» **Task statement**
Could you show all lines in the entries below that contain the string "research"?

» **The input**
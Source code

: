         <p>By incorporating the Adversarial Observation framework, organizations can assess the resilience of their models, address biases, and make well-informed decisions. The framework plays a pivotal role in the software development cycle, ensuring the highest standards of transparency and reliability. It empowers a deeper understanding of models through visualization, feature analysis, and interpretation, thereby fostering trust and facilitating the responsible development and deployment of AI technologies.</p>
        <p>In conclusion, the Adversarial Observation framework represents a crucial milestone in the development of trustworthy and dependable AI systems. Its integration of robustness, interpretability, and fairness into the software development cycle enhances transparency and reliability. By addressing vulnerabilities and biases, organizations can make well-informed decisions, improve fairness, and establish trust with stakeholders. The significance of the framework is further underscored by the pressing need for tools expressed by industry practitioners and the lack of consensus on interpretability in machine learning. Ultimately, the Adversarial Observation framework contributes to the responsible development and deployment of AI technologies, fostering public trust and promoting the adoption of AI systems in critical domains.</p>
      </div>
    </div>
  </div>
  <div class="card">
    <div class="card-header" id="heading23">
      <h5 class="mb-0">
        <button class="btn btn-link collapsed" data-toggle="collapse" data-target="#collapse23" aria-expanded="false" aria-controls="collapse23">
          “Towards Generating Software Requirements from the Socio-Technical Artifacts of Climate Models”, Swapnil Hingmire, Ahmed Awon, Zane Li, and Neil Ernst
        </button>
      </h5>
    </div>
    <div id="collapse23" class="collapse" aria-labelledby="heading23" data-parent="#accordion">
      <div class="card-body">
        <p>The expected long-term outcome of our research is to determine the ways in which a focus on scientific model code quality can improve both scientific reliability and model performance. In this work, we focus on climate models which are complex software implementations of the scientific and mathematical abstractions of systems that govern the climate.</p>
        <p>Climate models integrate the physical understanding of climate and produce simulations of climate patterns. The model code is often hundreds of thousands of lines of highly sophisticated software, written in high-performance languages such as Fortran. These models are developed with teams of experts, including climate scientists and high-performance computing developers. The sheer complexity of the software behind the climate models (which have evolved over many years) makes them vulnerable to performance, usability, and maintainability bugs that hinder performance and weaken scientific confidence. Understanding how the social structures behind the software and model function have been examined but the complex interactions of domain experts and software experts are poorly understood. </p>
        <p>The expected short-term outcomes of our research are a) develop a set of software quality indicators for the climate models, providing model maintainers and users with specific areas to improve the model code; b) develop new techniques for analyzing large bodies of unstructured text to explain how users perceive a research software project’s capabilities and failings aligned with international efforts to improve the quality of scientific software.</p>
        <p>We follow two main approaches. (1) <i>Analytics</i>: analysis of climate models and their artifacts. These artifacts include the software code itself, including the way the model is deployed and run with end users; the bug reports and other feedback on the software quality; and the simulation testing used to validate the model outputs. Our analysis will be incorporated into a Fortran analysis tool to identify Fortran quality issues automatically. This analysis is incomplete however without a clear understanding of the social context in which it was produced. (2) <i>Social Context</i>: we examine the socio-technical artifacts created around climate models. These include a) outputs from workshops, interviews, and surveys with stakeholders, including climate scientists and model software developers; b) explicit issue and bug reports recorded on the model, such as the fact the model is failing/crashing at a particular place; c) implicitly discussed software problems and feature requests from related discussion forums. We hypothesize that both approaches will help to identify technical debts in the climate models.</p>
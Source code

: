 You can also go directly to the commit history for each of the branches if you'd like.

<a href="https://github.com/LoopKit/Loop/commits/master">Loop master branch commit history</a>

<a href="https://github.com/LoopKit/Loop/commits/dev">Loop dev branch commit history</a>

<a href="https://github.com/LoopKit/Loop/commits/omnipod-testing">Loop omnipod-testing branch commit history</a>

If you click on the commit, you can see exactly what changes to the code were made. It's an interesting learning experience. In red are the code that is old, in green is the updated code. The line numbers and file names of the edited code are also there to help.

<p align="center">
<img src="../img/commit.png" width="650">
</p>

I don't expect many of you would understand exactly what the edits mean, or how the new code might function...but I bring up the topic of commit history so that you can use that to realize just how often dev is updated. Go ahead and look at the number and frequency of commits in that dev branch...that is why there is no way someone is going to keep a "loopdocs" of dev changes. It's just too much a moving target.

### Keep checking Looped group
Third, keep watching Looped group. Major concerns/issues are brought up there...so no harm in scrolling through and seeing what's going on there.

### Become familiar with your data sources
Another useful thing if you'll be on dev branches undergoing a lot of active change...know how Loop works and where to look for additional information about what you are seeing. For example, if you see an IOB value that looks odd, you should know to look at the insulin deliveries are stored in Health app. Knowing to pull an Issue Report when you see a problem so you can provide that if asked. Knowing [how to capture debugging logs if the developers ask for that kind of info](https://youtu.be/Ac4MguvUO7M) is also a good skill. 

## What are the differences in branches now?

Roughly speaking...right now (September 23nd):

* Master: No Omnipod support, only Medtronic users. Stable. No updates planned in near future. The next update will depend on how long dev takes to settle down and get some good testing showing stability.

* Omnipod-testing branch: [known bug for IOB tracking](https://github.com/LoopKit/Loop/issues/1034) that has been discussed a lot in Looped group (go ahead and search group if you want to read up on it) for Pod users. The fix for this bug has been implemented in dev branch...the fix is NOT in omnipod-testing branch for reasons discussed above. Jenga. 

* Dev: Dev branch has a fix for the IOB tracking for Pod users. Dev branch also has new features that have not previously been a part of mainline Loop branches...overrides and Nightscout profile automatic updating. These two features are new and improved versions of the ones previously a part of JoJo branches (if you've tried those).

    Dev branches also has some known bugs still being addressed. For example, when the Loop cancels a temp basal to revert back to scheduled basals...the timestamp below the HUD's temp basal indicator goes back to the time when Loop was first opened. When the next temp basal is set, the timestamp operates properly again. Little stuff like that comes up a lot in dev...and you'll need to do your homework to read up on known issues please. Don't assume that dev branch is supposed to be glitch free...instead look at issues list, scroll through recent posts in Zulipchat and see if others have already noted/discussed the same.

» **Reply to the exercise**
        <p>The expected long-term outcome of our research is to determine the ways in which a focus on scientific model code quality can improve both scientific reliability and model performance. In this work, we focus on climate models which are complex software implementations of the scientific and mathematical abstractions of systems that govern the climate.</p>
        <p>The expected short-term outcomes of our research are a) develop a set of software quality indicators for the climate models, providing model maintainers and users with specific areas to improve the model code; b) develop new techniques for analyzing large bodies of unstructured text to explain how users perceive a research software project’s capabilities and failings aligned with international efforts to improve the quality of scientific software.</p>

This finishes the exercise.